On Sep 15, 10:43 am, dp...@postgresql.org (Dave Page) wrote:
> Harald Armin Massa wrote:
> > Hello,
>
> > it may or may not be considered as a pgadmin error:
>
> > I try to create an index on a column of a table. Using the
> > pgadmin-wizard, that results in:
>
> > CREATE INDEX otformularkopf_test
> > ON otformularkopf (id_pkfk)
> > TABLESPACE pg_default;
>
> > with NO chance to get rid of the " TABLESPACE pg_default" clause;
> > so I am stuck with "ERROR: permission denied for tablespace pg_default"
>
> > According to the words of Master Tom in
> >http://svr5.postgresql.org/pgsql-hackers/2004-06/msg00947.php,
> > " Joe User probably shouldn't be fooling with tablespaces at all."
>
> Gah - so you can use it despite having no permissions on it if you don't
> specify it? On what planet does that seem sane?

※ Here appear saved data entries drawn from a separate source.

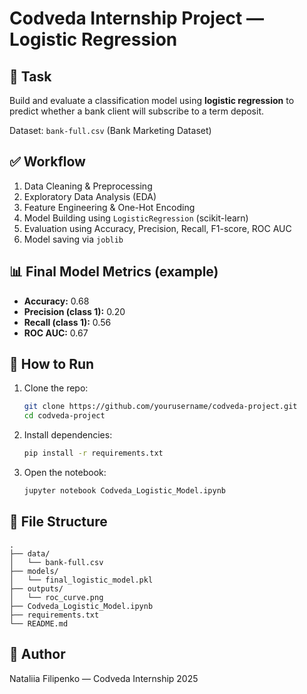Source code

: # Codveda Internship Project — Logistic Regression

## 📌 Task
Build and evaluate a classification model using **logistic regression** to predict whether a bank client will subscribe to a term deposit.

Dataset: `bank-full.csv` (Bank Marketing Dataset)

## ✅ Workflow
1. Data Cleaning & Preprocessing
2. Exploratory Data Analysis (EDA)
3. Feature Engineering & One-Hot Encoding
4. Model Building using `LogisticRegression` (scikit-learn)
5. Evaluation using Accuracy, Precision, Recall, F1-score, ROC AUC
6. Model saving via `joblib`

## 📊 Final Model Metrics (example)
- **Accuracy:** 0.68
- **Precision (class 1):** 0.20
- **Recall (class 1):** 0.56
- **ROC AUC:** 0.67

## 💾 How to Run
1. Clone the repo:
   ```bash
   git clone https://github.com/yourusername/codveda-project.git
   cd codveda-project
   ```

2. Install dependencies:
   ```bash
   pip install -r requirements.txt
   ```

3. Open the notebook:
   ```bash
   jupyter notebook Codveda_Logistic_Model.ipynb
   ```

## 📂 File Structure
```
.
├── data/
│   └── bank-full.csv
├── models/
│   └── final_logistic_model.pkl
├── outputs/
│   └── roc_curve.png
├── Codveda_Logistic_Model.ipynb
├── requirements.txt
└── README.md
```

## 🔖 Author
Nataliia Filipenko — Codveda Internship 2025
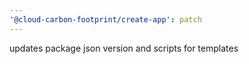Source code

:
 ```yaml
---
'@cloud-carbon-footprint/create-app': patch
---
```


updates package json version and scripts for templates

Unfortunately it affects ALTER cases as well. And there is nothing
pgAdmin even _could_ do about that.
Say, a user has CREATE rights on tablespace foo. He moves a table
there (or creates it there). ALTER TABLE test SET TABLESPACE foo;
But later he is unhappy with the results. So he tries to move it back
where it came from: to pg_default, but he cannot! ALTER TABLE test SET TABLESPACE pg_default;
In my book that's listed under "postgres bug", not under "sane". In
practice an admin has to explicitly grant CREATE rights on pg_default
along with any CREATE rights on any tablespace, or it will be a one
way trip. How many admins would think of that or even know it?